# [Collected data entries]
____

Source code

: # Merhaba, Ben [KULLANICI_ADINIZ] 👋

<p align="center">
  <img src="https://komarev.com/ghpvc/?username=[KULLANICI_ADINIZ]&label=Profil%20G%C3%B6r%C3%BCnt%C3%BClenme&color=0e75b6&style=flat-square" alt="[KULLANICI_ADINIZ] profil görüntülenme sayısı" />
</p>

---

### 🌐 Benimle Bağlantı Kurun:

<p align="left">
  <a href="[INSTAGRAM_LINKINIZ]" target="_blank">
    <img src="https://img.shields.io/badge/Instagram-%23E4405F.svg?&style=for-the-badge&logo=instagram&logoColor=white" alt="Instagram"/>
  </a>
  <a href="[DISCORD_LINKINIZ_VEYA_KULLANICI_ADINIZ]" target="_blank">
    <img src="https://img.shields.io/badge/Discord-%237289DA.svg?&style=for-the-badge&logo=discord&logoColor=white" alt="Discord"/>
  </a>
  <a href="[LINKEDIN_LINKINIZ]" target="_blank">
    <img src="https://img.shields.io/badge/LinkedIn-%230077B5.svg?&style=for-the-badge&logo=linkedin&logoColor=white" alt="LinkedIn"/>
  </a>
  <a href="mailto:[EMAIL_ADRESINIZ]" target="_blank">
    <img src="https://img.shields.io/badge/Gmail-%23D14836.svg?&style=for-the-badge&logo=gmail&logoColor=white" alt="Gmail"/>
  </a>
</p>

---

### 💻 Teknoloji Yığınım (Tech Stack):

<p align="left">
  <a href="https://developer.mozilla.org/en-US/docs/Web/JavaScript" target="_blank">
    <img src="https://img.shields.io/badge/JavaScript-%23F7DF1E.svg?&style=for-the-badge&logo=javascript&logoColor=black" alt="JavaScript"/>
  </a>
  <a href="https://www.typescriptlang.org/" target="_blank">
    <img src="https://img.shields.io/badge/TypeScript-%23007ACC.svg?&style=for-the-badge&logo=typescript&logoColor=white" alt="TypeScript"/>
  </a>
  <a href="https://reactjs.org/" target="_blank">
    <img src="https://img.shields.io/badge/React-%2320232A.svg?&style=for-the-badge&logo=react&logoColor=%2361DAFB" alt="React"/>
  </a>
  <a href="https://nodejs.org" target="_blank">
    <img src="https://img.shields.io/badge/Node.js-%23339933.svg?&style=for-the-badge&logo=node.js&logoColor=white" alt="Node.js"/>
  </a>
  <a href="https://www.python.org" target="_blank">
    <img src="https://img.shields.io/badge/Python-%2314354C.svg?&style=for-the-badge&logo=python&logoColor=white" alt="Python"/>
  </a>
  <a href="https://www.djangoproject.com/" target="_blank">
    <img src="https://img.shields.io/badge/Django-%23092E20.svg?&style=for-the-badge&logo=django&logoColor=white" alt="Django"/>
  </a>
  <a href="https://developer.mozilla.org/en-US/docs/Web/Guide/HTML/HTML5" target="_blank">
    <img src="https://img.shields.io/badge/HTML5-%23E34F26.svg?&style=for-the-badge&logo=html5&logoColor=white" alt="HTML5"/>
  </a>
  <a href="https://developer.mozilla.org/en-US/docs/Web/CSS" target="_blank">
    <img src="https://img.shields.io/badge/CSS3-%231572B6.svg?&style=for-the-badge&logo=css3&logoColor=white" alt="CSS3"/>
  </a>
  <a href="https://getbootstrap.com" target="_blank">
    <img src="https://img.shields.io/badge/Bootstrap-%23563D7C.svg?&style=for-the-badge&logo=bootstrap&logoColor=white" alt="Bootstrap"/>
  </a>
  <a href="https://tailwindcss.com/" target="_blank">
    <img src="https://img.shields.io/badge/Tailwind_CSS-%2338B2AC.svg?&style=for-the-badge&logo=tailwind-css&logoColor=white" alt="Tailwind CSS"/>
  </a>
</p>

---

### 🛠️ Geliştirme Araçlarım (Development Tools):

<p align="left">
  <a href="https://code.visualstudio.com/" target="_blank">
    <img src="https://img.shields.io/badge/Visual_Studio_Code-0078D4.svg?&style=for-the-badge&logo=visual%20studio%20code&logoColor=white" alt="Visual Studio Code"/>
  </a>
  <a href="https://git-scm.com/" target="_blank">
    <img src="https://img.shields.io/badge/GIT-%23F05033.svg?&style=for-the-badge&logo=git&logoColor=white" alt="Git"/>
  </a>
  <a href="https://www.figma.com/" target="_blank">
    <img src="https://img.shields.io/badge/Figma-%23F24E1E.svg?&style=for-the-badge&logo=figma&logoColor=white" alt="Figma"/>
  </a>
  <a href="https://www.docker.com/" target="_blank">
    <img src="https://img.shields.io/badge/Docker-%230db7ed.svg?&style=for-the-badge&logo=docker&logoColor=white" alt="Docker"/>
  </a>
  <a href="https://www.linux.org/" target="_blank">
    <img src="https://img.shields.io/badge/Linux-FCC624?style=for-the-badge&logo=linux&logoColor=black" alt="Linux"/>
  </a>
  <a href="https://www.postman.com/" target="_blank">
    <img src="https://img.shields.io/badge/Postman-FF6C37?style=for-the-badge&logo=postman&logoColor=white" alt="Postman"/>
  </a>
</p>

____

# [WHAT THE EXERCISE ASKS]
Tell how many lines of the records above hold "docker", giving the number and nothing else.

# [ANSWER FOR THE TASK]
2